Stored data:
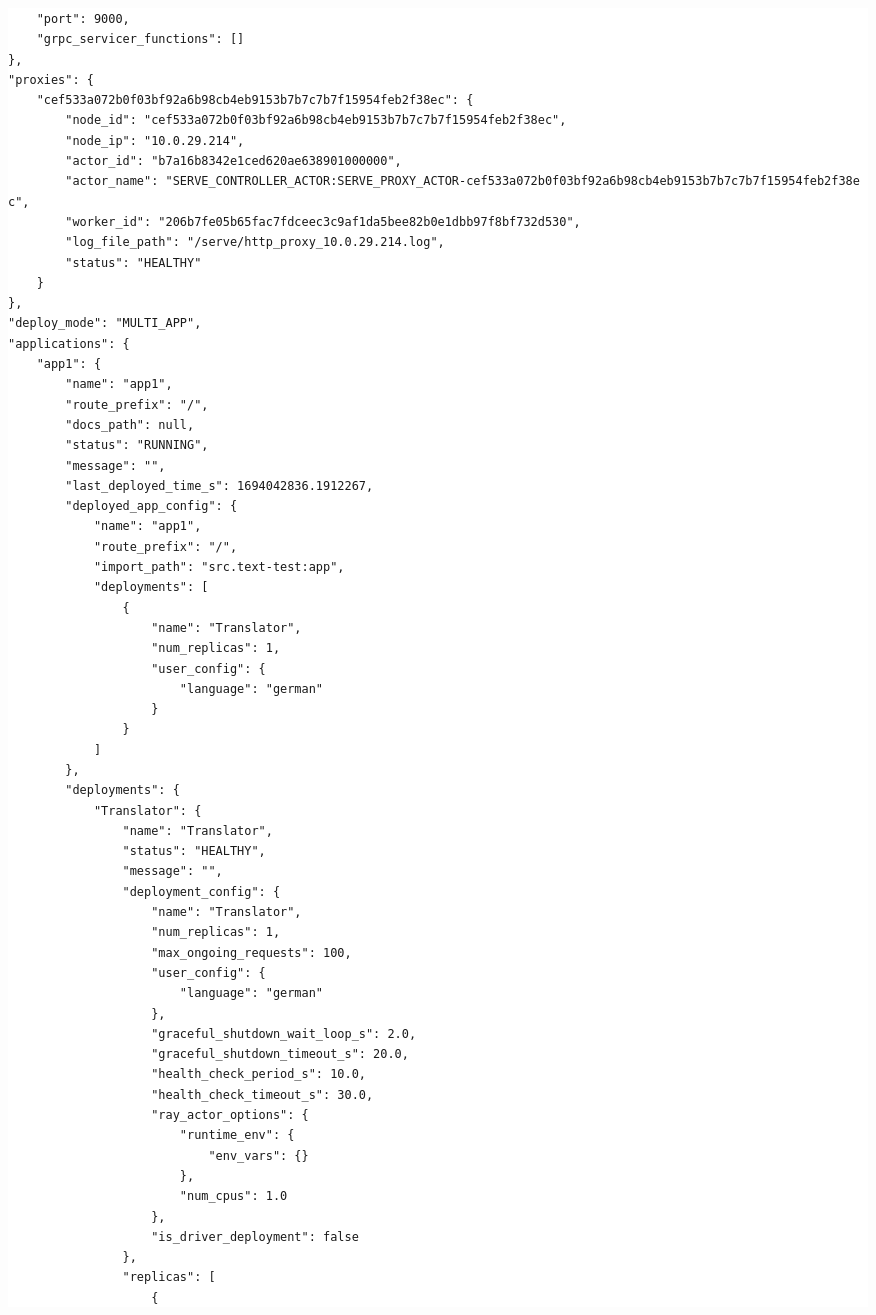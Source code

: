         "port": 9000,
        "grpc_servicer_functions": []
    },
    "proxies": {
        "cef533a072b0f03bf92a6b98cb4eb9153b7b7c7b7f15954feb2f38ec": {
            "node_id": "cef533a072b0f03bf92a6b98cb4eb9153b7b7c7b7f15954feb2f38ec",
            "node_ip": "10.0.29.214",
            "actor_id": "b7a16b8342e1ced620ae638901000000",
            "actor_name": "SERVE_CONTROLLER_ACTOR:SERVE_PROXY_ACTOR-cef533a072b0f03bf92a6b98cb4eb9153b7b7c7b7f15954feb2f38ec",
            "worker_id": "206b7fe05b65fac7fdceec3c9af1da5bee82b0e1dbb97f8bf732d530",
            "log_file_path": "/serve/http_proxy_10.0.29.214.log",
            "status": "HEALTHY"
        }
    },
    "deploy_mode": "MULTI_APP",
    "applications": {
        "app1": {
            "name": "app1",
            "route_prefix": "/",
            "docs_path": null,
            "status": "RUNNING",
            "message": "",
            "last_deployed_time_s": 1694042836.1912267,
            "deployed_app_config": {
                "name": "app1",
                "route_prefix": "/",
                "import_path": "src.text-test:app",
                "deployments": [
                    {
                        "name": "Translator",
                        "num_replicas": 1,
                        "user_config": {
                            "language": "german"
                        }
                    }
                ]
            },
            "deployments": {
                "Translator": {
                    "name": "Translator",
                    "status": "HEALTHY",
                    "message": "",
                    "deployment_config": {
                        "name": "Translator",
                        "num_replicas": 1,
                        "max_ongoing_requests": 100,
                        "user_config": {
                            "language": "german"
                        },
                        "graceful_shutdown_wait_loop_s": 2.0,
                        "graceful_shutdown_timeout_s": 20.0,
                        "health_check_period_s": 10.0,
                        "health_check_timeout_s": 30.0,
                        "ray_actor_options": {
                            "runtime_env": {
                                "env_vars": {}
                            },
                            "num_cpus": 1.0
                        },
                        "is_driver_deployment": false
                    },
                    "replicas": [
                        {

==

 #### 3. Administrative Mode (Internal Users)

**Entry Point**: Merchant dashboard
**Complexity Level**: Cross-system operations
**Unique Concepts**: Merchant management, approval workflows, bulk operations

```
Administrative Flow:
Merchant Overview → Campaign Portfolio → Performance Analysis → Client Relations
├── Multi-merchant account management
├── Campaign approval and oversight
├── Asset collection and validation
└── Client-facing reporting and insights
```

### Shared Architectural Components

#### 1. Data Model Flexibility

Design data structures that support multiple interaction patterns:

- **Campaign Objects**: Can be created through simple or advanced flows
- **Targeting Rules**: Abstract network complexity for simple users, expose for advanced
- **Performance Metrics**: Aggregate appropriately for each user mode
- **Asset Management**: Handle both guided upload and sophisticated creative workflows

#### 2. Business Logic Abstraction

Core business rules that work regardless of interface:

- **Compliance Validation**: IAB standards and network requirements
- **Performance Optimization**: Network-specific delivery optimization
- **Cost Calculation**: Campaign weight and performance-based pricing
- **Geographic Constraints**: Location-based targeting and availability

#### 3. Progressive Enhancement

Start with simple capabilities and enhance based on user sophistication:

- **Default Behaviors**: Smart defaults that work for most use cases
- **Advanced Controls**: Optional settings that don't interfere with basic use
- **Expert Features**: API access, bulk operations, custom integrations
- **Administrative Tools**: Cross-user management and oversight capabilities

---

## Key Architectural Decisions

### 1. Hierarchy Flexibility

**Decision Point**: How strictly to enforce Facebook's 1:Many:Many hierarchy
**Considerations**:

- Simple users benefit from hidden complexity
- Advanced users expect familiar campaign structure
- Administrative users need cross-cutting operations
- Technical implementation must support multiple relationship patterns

WORK TO COMPLETE: In the entries, find every line holding "Asset" and copy it.

OUTPUT OF THE EXERCISE:
├── Asset collection and validation
- **Asset Management**: Handle both guided upload and sophisticated creative workflows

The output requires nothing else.